[Your task]
Leave out the pictures and copy every record exactly.

= = = = = = =

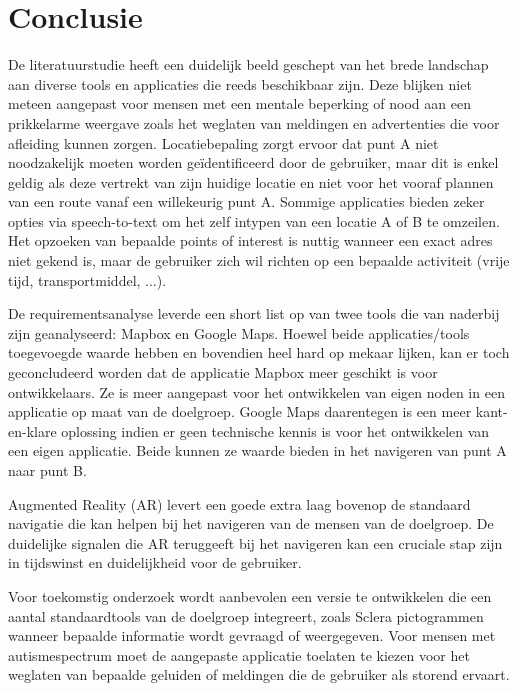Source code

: 
\chapter{Conclusie}%
\label{ch:conclusie}



De literatuurstudie heeft een duidelijk beeld geschept van het brede landschap aan diverse tools en applicaties die reeds beschikbaar zijn. Deze blijken niet meteen aangepast voor mensen met een mentale beperking of nood aan een prikkelarme weergave zoals het weglaten van meldingen en advertenties die voor afleiding kunnen zorgen. Locatiebepaling zorgt ervoor dat punt A niet noodzakelijk moeten worden geïdentificeerd door de gebruiker, maar dit is enkel geldig als deze vertrekt van zijn huidige locatie en niet voor het vooraf plannen van een route vanaf een willekeurig punt A. Sommige applicaties bieden zeker opties via speech-to-text om het zelf intypen van een locatie A of B te omzeilen. Het opzoeken van bepaalde points of interest is nuttig wanneer een exact adres niet gekend is, maar de gebruiker zich wil richten op een bepaalde activiteit (vrije tijd, transportmiddel, ...).  

De requirementsanalyse leverde een short list op van twee tools die van naderbij zijn geanalyseerd: Mapbox en Google Maps. Hoewel beide applicaties/tools toegevoegde waarde hebben en bovendien heel hard op mekaar lijken, kan er toch geconcludeerd worden dat de applicatie Mapbox meer geschikt is voor ontwikkelaars. Ze is meer aangepast voor het ontwikkelen van eigen noden in een applicatie op maat van de doelgroep. Google Maps daarentegen is een meer kant-en-klare oplossing indien er geen technische kennis is voor het ontwikkelen van een eigen applicatie. Beide kunnen ze waarde bieden in het navigeren van punt A naar punt B.

Augmented Reality (AR) levert een goede extra laag bovenop de standaard navigatie die kan helpen bij het navigeren van de mensen van de doelgroep. De duidelijke signalen die AR teruggeeft bij het navigeren kan een cruciale stap zijn in tijdswinst en duidelijkheid voor de gebruiker.

Voor toekomstig onderzoek wordt aanbevolen een versie te ontwikkelen die een aantal standaardtools van de doelgroep integreert, zoals Sclera pictogrammen wanneer bepaalde informatie wordt gevraagd of weergegeven. Voor mensen met autismespectrum moet de aangepaste applicatie toelaten te kiezen voor het weglaten van bepaalde geluiden of meldingen die de gebruiker als storend ervaart. 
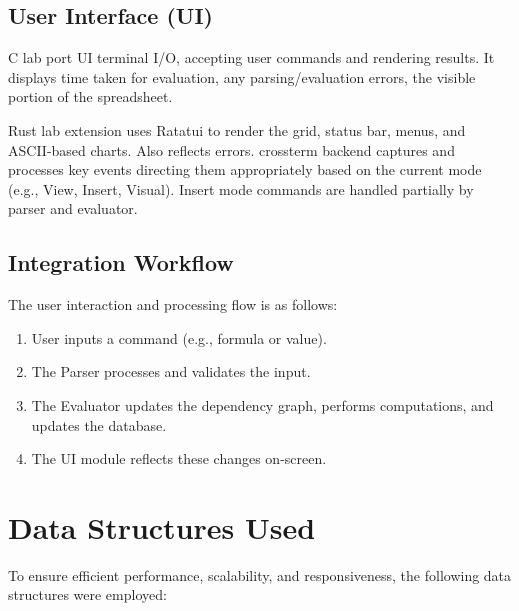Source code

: \documentclass[12pt]{article}
\begin{document}
\subsection{User Interface (UI)}
C lab port UI terminal I/O, accepting user commands and rendering results. It displays time taken for evaluation, any parsing/evaluation errors, the visible portion of the spreadsheet.

Rust lab extension uses Ratatui to render the grid, status bar, menus, and ASCII-based charts. Also reflects errors. crossterm backend captures and processes key events directing them appropriately based on the current mode (e.g., View, Insert, Visual). Insert mode commands are handled partially by parser and evaluator.

\subsection{Integration Workflow}
The user interaction and processing flow is as follows:
\begin{enumerate}
  \item User inputs a command (e.g., formula or value).
  \item The Parser processes and validates the input.
  \item The Evaluator updates the dependency graph, performs computations, and updates the database.
  \item The UI module reflects these changes on-screen.
\end{enumerate}


\section{Data Structures Used}
To ensure efficient performance, scalability, and responsiveness, the following data structures were employed:
\end{document}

= = = = = = =

[Written answer]
Source code

: 
\chapter{Conclusie}%
\label{ch:conclusie}



De literatuurstudie heeft een duidelijk beeld geschept van het brede landschap aan diverse tools en applicaties die reeds beschikbaar zijn. Deze blijken niet meteen aangepast voor mensen met een mentale beperking of nood aan een prikkelarme weergave zoals het weglaten van meldingen en advertenties die voor afleiding kunnen zorgen. Locatiebepaling zorgt ervoor dat punt A niet noodzakelijk moeten worden geïdentificeerd door de gebruiker, maar dit is enkel geldig als deze vertrekt van zijn huidige locatie en niet voor het vooraf plannen van een route vanaf een willekeurig punt A. Sommige applicaties bieden zeker opties via speech-to-text om het zelf intypen van een locatie A of B te omzeilen. Het opzoeken van bepaalde points of interest is nuttig wanneer een exact adres niet gekend is, maar de gebruiker zich wil richten op een bepaalde activiteit (vrije tijd, transportmiddel, ...).  

De requirementsanalyse leverde een short list op van twee tools die van naderbij zijn geanalyseerd: Mapbox en Google Maps. Hoewel beide applicaties/tools toegevoegde waarde hebben en bovendien heel hard op mekaar lijken, kan er toch geconcludeerd worden dat de applicatie Mapbox meer geschikt is voor ontwikkelaars. Ze is meer aangepast voor het ontwikkelen van eigen noden in een applicatie op maat van de doelgroep. Google Maps daarentegen is een meer kant-en-klare oplossing indien er geen technische kennis is voor het ontwikkelen van een eigen applicatie. Beide kunnen ze waarde bieden in het navigeren van punt A naar punt B.

Augmented Reality (AR) levert een goede extra laag bovenop de standaard navigatie die kan helpen bij het navigeren van de mensen van de doelgroep. De duidelijke signalen die AR teruggeeft bij het navigeren kan een cruciale stap zijn in tijdswinst en duidelijkheid voor de gebruiker.

Voor toekomstig onderzoek wordt aanbevolen een versie te ontwikkelen die een aantal standaardtools van de doelgroep integreert, zoals Sclera pictogrammen wanneer bepaalde informatie wordt gevraagd of weergegeven. Voor mensen met autismespectrum moet de aangepaste applicatie toelaten te kiezen voor het weglaten van bepaalde geluiden of meldingen die de gebruiker als storend ervaart. 
Source code

: \documentclass[12pt]{article}
\begin{document}
\subsection{User Interface (UI)}
C lab port UI terminal I/O, accepting user commands and rendering results. It displays time taken for evaluation, any parsing/evaluation errors, the visible portion of the spreadsheet.

Rust lab extension uses Ratatui to render the grid, status bar, menus, and ASCII-based charts. Also reflects errors. crossterm backend captures and processes key events directing them appropriately based on the current mode (e.g., View, Insert, Visual). Insert mode commands are handled partially by parser and evaluator.

\subsection{Integration Workflow}
The user interaction and processing flow is as follows:
\begin{enumerate}
  \item User inputs a command (e.g., formula or value).
  \item The Parser processes and validates the input.
  \item The Evaluator updates the dependency graph, performs computations, and updates the database.
  \item The UI module reflects these changes on-screen.
\end{enumerate}


\section{Data Structures Used}
To ensure efficient performance, scalability, and responsiveness, the following data structures were employed:
\end{document}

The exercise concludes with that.